An Unholy Alliance?

Harry Reid writing in the Herald talks about leaks and spin. Specifically Peter Clarke’s comments regarding counter intelligence leaks. The complaint being that it is a betrayal and “beneath contempt”. Well, yes… I tend to agree with Clarke that leaking intelligence in this manner is not on as it places agents’ lives at risk.

The article then compares this with the recent arrest of Lord Levy and the mistrust that now surrounds government. In it, he states that:

This, in turn, leads to widespread suspicion about the rapid growth of surveillance by the state. It is now almost impossible, for example, to have a mature and reasonable argument about identity cards because we no longer trust those in authority.

Fair enough, but… Whose fault is it when any attempt at a mature debate results in government ministers vilifying anyone who dares to cross them? Or, for that matter try to use the law to keep details of their schemes from those they are charged with serving? Reid tries to suggest that ministers are not the ones at fault here:

It would be wrong to blame current government ministers for this climate, in which suspicion, paranoia and conspiracy theories flourish, but they have not helped matters.

Woah! Hold your horses cobber… Ministers are entirely to blame for this culture of suspicion and mistrust. Behaviour begats behaviour. This administration has behaved abominably; its effects on our liberty have been corrosive. If we as a consequence are cynical and mistrustful, you must look to those whose behaviour caused it, not us. The cynicism and suspicion is a consequence, not an antecedent. We (the collective “we”) elected them. That is our part. But that and that alone. From then on in, it has been their behaviour and theirs alone that is responsible for the current climate; the lies, the misinformation, the spin, the briefings and the leaks. Don’t you dare put the blame anywhere other than on the shoulders of those responsible; government ministers and no one else but government ministers.

Reid then goes on to compare his own early behaviour as a journalist engaging in the practice of leaking during the Callahan years:

I suppose this was a classic exercise in spinning, in the manipulation of information.
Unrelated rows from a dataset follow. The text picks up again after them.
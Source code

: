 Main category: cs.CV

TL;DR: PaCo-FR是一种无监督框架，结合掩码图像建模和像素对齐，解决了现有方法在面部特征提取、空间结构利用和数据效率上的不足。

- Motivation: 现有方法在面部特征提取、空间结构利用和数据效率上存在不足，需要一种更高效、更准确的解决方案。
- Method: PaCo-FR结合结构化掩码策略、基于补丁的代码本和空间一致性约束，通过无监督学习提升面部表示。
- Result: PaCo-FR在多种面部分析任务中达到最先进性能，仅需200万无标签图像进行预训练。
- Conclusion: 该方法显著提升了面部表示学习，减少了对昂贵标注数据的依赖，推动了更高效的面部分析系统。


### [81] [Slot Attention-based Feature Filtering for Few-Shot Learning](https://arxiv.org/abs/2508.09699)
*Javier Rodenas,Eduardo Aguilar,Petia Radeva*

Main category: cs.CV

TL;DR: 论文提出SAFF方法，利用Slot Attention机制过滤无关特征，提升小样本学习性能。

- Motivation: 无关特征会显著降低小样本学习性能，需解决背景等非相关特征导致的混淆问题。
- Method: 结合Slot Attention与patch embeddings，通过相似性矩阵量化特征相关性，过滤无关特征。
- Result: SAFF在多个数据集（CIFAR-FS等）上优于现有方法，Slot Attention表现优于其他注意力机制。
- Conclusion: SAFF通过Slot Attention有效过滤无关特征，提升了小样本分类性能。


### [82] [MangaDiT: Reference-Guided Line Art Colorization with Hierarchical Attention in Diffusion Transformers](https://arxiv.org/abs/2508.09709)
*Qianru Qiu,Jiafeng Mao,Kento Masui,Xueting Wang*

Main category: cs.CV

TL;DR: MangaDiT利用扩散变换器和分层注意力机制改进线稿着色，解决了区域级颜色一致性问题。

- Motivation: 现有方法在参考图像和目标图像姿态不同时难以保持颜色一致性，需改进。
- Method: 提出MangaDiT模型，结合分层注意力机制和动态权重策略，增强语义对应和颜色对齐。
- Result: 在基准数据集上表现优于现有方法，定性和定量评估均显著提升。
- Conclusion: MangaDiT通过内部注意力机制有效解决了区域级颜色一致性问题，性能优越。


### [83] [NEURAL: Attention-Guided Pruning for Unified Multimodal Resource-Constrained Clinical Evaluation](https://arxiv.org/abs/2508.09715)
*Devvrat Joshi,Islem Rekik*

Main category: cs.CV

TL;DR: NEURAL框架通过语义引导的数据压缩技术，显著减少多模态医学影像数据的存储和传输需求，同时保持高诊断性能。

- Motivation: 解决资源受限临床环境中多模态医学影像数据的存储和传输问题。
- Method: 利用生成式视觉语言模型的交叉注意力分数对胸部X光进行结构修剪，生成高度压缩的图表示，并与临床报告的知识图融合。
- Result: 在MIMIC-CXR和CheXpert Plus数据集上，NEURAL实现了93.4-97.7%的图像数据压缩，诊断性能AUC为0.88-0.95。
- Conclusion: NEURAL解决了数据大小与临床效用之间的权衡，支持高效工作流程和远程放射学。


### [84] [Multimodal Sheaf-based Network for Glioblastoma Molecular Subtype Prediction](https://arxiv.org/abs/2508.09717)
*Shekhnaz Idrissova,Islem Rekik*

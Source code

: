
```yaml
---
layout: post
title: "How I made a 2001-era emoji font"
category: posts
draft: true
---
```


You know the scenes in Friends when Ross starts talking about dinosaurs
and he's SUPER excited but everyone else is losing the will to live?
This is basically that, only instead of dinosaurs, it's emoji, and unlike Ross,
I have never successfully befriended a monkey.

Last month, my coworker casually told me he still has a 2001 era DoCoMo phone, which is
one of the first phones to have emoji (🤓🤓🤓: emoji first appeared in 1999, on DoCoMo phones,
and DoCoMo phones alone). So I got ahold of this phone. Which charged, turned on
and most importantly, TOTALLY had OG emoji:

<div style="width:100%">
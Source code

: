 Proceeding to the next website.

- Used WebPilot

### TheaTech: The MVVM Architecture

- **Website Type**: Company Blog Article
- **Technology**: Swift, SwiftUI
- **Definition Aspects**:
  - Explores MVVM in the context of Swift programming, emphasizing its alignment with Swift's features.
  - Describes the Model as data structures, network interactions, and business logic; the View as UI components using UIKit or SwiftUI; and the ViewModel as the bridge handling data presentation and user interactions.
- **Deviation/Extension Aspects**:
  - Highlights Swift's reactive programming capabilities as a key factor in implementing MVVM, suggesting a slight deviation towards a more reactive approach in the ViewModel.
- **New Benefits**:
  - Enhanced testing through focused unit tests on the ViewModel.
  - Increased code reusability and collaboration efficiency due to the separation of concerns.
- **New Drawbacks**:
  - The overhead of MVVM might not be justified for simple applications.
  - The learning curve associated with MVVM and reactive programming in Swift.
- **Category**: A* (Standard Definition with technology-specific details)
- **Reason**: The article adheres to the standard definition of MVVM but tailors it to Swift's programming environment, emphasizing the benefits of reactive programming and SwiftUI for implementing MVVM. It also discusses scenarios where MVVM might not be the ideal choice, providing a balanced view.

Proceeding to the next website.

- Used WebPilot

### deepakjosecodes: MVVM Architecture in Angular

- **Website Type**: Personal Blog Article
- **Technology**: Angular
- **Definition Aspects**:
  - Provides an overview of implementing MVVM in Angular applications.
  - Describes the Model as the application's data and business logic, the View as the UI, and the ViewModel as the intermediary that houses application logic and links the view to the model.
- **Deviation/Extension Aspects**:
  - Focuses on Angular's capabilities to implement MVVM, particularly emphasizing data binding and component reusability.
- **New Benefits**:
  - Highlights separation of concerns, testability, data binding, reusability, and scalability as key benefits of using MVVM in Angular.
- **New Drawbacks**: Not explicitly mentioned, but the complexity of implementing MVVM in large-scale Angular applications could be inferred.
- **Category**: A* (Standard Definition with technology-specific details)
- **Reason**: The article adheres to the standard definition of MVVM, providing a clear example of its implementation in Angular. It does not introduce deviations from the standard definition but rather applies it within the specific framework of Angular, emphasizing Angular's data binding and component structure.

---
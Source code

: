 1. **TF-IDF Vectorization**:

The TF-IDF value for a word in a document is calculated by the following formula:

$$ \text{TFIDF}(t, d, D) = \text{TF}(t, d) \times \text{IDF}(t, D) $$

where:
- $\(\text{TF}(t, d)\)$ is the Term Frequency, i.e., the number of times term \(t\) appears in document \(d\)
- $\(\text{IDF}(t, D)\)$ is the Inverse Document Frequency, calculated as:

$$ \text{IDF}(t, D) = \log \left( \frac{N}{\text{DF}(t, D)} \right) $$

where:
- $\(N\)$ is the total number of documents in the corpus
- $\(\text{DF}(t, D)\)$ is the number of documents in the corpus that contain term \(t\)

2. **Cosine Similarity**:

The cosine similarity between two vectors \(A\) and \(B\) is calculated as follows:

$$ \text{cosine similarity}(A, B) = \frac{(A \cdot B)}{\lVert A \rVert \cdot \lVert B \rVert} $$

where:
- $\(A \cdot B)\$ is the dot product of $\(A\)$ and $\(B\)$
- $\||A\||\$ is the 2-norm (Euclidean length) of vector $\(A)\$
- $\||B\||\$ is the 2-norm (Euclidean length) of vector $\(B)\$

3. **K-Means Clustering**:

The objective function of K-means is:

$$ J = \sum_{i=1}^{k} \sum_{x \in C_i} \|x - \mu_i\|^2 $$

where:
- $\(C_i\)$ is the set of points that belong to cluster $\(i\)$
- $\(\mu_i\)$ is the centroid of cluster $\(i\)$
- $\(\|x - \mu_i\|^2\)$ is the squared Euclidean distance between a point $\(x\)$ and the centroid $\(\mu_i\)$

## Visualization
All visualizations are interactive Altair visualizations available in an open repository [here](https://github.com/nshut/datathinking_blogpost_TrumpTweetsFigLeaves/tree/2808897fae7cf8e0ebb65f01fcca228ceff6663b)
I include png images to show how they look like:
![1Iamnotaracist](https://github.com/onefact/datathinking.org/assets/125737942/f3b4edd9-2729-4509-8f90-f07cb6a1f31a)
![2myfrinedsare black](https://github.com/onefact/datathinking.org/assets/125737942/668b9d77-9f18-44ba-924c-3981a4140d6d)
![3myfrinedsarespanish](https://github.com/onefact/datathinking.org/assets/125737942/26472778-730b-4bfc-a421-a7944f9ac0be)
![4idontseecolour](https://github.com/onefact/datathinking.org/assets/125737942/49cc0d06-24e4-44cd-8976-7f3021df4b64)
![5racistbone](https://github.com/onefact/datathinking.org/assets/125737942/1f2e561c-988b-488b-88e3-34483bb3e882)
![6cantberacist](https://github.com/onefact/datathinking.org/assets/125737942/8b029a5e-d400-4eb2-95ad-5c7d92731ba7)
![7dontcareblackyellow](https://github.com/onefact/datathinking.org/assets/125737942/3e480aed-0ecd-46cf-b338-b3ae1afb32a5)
That’s exactly what it was.

I took part in it and was happy to do so.

So Reid cannot really complain about what is going on now and I notice from the qualifying comment that follows that in essence, he doesn’t. To do otherwise would be supreme hypocrisy. Now, however, we get to the nub of this little moan. It isn’t the government, it isn’t the sneaky little spinning journos that are responsible for the corrosive atmosphere in our current politics; oh, no, there is another, more sinister force at work:

But we now live in a world in which misinformation, malice, conspiracy theories and powerful paranoia are being purveyed night and day in the so-called “blogosphere”.

Sigh… It doesn’t take log for some “professional” hack to try to blame us for something. The culture of suspicion and cynicism isn’t the fault of ministers who are, after all, just fine fellows doing a dirty job; nor is it the the fault of the journos who are, after all, merely reporting the “truth”; no, it’s you and I, the nasty bloggers who are to blame. We have dared to voice our opinion and that just isn’t right, is it?

Professional journalists may not have been subject to many restraints apart from legal ones, yet the media has always been regulated, as any editor knows. Citizen journalists are not regulated at all, not subject to any restraints.

Ah, yes, “regulation”. While there are a good many blogs out there that are, shall we say, just a little less than reliable, a good many provide considered opinion that far surpasses that of the so called professionals. Those same professionals who are lining up to attack those whom they see as invading their turf. That’s what this snide little piece is all about. An unholy alliance with the state would serve their purpose nicely as it would silence their critics and what they see as their unregulated competitors.

We could soon see the most unlikely alliance of all: an alliance between the old media and governments against the new army of bloggers.

I wouldn’t be one little bit surprised.